March 9, 2001

BEIJING, March 8 Last month, President Jiang Zemin summoned more than 2,000 top [party's name omitted] officials to Beijing for an extraordinary, closed-door meeting.

At a crucial point in his political life, Mr. Jiang wanted to make sure that the ruling party remained firmly unified on two divisive issues: the campaign to crush the Falun Gong spiritual movement and the correctness of the party's decision to use troops against the 1989 pro-democracy protesters in Tiananmen Square.

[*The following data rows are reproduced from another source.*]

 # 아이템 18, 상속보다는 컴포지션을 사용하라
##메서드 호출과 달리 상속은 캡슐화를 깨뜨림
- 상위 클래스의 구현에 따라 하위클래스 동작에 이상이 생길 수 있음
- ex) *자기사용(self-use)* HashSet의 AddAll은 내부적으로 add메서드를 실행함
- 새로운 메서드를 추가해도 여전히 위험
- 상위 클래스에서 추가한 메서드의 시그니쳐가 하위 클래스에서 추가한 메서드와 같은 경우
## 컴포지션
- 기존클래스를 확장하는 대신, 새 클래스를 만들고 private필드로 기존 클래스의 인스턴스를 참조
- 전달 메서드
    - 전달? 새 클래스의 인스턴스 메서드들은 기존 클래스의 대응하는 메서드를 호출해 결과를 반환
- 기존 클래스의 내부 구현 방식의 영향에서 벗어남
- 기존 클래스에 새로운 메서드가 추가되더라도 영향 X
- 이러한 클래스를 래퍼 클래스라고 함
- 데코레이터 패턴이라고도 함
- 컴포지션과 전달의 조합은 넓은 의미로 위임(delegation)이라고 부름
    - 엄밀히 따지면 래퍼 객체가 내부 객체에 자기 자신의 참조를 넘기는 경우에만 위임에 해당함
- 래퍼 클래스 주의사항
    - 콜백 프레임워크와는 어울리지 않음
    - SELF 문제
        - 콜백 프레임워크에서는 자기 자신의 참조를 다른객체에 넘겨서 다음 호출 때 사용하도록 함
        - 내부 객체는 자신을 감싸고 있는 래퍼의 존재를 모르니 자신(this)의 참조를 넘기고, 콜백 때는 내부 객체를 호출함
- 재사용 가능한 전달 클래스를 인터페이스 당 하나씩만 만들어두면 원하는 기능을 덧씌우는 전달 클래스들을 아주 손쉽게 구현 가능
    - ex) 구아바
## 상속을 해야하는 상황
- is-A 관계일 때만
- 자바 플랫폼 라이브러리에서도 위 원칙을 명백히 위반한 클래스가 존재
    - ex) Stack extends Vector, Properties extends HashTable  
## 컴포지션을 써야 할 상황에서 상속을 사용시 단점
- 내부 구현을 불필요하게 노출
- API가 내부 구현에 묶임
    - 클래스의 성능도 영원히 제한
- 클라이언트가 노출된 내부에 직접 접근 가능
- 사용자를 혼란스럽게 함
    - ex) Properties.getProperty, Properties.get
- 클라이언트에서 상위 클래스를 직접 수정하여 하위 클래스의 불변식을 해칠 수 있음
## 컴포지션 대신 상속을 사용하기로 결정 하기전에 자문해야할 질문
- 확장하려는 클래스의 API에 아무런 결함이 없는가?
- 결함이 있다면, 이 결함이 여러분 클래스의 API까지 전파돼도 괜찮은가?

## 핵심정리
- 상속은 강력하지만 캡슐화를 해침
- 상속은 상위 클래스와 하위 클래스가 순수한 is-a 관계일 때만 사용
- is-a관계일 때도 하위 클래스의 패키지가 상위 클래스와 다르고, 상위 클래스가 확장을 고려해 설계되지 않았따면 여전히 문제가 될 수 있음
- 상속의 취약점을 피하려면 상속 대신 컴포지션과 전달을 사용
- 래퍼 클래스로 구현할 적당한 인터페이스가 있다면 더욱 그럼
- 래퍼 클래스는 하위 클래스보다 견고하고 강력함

Such a large scale "central work conference" had not been held since 1988, political experts said. The one convened in February reflects the leadership's deep unease about party unity and domestic stability, even as their country emerges as a world power and as Mr. Jiang, who is expected to step down as president and party chief in the next two years, worries about a smooth transition and his own legacy.

Seeking to counter rumors of high-level discord, the seven members of the Standing Committee of the party's Politburo, the men who effectively rule the country, stood up one by one to endorse the anti-Falun Gong campaign as an urgent necessity and to justify the 1989 crackdown, according to two officials who attended separate, detailed briefings on the meeting as part of the leadership's effort to spread the message through party ranks.

The two said they spoke because they had misgivings about the leadership's strategy. "It is very rare to hold this kind of meeting now, and in Beijing," said one of the officials, noting that major issues of party policy and unity are normally dealt with during the leaders' summer retreat at the seaside resort of Beidaihe. "So you know this has to be very, very important to them."

At last month's conference, Mr. Jiang complained that some local leaders had been unenthusiastic about the drive to stamp out Falun Gong, allowing practitioners to go to Beijing where they have held almost daily silent protests in Tiananmen Square. Before the movement was banned as an "[Chinese government's slanderous word]" last year, Falun Gong had attracted millions of ordinary Chinese with its meditative exercises said to bring about good health and spiritual salvation.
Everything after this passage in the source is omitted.